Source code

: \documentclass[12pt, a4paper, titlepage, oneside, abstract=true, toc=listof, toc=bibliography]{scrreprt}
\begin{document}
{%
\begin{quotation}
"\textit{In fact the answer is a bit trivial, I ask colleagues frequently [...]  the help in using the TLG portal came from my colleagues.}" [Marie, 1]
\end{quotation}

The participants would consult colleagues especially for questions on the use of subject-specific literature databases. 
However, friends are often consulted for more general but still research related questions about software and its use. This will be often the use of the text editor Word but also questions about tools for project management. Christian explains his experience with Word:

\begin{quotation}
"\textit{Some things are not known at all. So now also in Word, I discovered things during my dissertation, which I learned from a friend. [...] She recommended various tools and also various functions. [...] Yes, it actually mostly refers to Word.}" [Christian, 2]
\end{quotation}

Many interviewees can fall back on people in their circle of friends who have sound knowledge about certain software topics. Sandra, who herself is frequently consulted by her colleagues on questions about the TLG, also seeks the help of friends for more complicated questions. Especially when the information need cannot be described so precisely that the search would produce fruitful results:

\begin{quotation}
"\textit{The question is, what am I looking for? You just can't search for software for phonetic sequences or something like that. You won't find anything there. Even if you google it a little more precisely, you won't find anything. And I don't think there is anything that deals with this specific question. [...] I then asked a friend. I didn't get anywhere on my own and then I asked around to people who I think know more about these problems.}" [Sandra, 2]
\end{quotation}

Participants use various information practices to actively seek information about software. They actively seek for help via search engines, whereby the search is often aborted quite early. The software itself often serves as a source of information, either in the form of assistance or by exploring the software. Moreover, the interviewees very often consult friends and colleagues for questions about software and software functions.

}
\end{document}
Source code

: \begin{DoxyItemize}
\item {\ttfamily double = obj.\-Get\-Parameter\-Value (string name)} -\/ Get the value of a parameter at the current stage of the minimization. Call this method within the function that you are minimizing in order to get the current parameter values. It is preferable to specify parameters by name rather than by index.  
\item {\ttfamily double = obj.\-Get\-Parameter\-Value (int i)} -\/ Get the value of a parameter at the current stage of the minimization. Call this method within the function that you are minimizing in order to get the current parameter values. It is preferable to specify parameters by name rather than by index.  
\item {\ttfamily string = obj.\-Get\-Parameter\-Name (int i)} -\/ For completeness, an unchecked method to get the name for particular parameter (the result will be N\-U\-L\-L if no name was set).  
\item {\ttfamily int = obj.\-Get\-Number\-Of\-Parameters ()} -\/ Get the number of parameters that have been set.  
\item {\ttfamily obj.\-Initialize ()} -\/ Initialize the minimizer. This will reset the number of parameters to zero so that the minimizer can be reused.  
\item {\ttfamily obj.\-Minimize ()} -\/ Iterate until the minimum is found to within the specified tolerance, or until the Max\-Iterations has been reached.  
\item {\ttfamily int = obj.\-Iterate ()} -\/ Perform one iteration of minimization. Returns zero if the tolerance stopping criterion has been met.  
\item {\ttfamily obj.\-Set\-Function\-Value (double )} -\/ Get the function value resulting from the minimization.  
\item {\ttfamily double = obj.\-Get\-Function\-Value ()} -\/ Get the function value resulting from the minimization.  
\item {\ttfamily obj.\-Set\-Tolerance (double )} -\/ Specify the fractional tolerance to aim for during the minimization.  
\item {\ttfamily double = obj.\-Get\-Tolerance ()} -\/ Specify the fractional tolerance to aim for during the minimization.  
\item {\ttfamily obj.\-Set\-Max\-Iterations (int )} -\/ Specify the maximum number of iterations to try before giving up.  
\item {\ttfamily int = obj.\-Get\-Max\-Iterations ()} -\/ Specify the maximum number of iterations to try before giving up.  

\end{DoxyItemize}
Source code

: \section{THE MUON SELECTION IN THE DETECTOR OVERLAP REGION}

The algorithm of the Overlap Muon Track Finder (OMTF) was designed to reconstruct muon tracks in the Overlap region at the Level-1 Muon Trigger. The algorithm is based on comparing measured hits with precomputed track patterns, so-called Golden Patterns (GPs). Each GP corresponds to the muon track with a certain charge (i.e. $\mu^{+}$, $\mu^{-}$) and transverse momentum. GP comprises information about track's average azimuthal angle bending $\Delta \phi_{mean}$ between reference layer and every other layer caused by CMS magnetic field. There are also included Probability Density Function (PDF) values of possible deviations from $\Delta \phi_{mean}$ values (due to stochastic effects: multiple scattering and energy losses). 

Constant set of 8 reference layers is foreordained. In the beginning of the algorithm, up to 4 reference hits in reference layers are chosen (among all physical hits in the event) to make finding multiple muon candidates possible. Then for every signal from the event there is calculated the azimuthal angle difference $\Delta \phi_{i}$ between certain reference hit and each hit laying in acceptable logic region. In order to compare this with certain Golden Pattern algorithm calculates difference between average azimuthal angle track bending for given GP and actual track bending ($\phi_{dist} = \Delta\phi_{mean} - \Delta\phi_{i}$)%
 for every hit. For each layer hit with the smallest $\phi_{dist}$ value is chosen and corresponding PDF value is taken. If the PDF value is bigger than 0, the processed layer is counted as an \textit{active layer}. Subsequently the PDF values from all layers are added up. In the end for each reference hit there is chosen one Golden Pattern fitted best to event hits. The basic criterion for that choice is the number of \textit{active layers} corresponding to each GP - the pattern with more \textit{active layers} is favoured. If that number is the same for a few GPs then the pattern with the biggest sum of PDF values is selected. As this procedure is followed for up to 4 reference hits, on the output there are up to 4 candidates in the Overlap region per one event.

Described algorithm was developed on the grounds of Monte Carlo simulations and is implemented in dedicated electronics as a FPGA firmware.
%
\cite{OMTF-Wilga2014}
________________________
What needs to be done: Count the lines in the data that contain the string "Iterate", and give nothing but that number.

Answer area: 2